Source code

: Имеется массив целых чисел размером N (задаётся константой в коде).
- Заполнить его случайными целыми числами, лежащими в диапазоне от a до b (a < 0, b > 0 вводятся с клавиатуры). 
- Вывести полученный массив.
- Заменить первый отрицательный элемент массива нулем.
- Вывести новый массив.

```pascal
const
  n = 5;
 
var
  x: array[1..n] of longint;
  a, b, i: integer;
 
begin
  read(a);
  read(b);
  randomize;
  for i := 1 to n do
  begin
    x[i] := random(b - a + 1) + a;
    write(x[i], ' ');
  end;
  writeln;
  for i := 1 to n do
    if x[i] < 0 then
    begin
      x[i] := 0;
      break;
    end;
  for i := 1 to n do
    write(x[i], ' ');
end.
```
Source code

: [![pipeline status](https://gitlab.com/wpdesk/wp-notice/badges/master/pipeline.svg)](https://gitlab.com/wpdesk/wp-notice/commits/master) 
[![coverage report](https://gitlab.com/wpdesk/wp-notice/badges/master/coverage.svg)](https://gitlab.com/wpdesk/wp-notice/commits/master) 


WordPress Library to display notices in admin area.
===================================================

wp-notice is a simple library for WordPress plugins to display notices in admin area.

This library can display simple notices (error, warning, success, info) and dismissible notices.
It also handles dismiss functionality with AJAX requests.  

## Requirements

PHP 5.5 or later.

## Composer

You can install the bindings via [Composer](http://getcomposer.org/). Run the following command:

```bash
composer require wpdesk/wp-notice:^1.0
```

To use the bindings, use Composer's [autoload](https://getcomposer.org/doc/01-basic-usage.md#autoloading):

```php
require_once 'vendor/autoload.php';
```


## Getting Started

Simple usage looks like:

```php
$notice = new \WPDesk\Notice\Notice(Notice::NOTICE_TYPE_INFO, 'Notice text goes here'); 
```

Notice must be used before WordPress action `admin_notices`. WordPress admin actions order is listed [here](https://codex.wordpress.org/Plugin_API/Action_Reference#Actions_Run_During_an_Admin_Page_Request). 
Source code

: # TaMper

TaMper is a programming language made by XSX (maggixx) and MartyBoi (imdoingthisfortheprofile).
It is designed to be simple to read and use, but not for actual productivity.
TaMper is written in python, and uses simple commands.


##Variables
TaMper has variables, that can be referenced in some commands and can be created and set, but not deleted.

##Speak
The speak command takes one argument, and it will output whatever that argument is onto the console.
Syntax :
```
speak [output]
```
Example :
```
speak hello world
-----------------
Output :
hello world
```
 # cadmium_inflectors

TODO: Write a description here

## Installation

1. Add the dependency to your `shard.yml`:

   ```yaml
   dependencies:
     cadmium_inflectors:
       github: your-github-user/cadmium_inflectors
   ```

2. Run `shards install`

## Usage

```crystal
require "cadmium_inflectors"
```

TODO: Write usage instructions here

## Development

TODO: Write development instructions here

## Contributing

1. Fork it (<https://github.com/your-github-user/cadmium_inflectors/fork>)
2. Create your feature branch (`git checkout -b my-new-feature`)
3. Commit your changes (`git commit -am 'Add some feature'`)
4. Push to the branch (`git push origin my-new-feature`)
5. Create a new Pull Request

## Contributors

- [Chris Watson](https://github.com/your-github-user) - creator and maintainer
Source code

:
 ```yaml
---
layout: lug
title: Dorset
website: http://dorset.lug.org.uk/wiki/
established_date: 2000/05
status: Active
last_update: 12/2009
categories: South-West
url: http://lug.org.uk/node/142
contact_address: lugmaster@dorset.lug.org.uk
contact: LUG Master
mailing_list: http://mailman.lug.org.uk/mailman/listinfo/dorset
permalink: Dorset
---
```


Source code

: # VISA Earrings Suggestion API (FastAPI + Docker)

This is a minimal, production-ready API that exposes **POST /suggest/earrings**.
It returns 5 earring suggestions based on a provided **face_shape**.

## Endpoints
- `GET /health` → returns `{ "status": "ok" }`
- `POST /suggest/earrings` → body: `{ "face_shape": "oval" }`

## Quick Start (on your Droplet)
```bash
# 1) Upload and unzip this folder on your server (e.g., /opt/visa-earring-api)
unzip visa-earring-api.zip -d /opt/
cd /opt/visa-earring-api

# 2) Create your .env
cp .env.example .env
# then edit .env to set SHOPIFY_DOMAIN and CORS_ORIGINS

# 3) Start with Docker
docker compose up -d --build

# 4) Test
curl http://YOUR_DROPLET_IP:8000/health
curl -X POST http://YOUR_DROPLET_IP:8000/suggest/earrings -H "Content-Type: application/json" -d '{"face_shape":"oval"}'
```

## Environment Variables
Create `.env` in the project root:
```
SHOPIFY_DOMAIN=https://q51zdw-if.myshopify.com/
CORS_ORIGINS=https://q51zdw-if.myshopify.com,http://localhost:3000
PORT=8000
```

——————————

Work request —
Every line of the material that holds "curl" should be copied out as the answer.

Output for this exercise —
curl http://YOUR_DROPLET_IP:8000/health
curl -X POST http://YOUR_DROPLET_IP:8000/suggest/earrings -H "Content-Type: application/json" -d '{"face_shape":"oval"}'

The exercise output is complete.